It was a balmy Sunday in the Northeast, where all great stories take place.  New England sets the tone just right, so you know there will be old money and self-deception and paperweights all at once.  After all, these houses are just a collection of shingles battered by hurricanes and not-quite-hurricanes-but-still-really-bad-storms.  Which lends itself a certain mystique, I suppose.

Anyhow, it was a balmy Sunday in the Northeast.  Clouds rolled in like tumbleweeds, turning ground water into droplets, but adding special spices to make it feel different, refreshing somehow.  Oh, and it left the salt behind.  Clouds hate salt, as their taste buds prefer sweetness, like tiny bits of nectar from flowers, or the water contained in basic fecal matter.

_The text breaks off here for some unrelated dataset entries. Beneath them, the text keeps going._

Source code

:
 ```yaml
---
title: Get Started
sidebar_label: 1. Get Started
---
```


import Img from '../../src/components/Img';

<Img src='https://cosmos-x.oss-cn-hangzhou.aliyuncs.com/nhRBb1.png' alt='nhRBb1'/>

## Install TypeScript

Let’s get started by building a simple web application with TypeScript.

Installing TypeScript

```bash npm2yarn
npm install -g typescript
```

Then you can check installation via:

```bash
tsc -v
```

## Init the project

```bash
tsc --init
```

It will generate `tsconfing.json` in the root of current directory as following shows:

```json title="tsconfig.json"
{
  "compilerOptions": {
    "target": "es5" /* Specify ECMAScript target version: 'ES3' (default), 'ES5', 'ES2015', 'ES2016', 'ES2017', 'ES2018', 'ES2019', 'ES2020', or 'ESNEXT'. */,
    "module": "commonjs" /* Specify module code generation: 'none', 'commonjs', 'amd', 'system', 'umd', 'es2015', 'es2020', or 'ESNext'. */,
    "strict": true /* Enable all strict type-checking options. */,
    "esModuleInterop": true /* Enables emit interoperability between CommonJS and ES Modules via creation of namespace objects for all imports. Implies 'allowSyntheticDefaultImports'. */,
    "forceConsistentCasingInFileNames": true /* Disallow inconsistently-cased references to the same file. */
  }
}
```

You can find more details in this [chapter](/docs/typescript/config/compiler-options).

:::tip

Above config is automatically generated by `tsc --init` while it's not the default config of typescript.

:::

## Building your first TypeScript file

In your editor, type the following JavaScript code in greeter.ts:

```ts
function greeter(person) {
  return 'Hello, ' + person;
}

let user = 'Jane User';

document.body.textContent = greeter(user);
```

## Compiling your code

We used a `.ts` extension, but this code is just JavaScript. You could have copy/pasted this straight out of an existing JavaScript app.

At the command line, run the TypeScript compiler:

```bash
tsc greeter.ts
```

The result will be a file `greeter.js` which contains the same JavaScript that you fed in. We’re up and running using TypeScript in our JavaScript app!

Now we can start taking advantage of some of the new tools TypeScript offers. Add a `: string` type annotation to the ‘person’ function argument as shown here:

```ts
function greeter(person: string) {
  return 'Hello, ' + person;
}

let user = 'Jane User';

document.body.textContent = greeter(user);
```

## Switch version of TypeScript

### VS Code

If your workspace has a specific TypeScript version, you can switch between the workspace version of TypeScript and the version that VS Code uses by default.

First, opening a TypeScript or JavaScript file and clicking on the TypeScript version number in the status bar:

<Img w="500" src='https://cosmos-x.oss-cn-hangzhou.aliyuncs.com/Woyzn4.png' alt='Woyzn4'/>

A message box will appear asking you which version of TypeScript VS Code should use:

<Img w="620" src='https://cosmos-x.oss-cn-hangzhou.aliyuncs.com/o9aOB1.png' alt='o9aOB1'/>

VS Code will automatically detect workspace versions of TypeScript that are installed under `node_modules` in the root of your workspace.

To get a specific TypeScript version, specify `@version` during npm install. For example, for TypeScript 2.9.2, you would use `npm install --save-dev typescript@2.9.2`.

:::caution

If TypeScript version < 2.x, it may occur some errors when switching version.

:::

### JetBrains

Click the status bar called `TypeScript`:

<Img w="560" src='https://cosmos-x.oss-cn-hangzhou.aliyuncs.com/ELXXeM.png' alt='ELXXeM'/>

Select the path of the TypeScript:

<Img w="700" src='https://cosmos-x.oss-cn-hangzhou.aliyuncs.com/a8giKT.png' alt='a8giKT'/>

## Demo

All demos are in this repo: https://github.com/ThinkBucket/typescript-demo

Regardless, it was a balmy Sunday in the Northeast.  Clouds rolled in like tumbleweeds, and Aunt Clara was hiking up her skirt, afraid of dragging it through the mud.  Clara was a specific type of woman, the kind of woman who feared dirt, but lived on a farm specializing in mushrooms.  Mushrooms are the kings of filth, being born of mud themselves, so it was always curious to Adrianna what led her to continue living in such misalignment betwixt her values and reality.  After all, there is no God or money in mushroom farming.

Adrianna followed dutifully behind her, not particularly caring one way or the other about the moccasins she was caking in dirt.  Her shoes only really came in two colors now – brown and blackish brown, depending on the type of mushroom and the breadth of the filth.  A robin landed on a branch nearby, but this has nothing to do with the story.

Clara swatted the flies that swarmed around her, and Adrianna thought she was signaling for her to come closer.  Clara hated human contact, which is why she and Adrianna lived together without husbands or other family members or friends.  Plus, Adrianna was 14 so it would be odd (at best) if she had some husband lying around.  In any case, Adrianna only really liked reading, so she was indifferent to the solitude, and Clara tolerated her for this reason precisely.  Clara had burnt their mailbox last winter, partially for firewood and also so she wouldn’t receive any correspondences, but the narrator thinks it was most likely due to the influx of Victoria’s Secret catalogues.  You buy one pair of panties and then they hunt you like a skulking ex-husband forever!

Anyway, Clara swatted the flies that swarmed around her, and Adrianna thought she was signaling for her to come closer.  So she acquiesced, kicking up chunks of mud as she hurried to her aunt’s side, taking her quite by surprise.  Clara fell to the ground, grabbing fruitlessly for her niece’s arm, and began sliding down the hill.  Have I mentioned the hill? Oh yes, they were at the top of a hill.  In fact, it is quite a famous hill, as there was once a famous painter who had deigned to capture it in all its glory.  One of the Wyeths, I think.  We’re in Pennsylvania, so that makes the most sense.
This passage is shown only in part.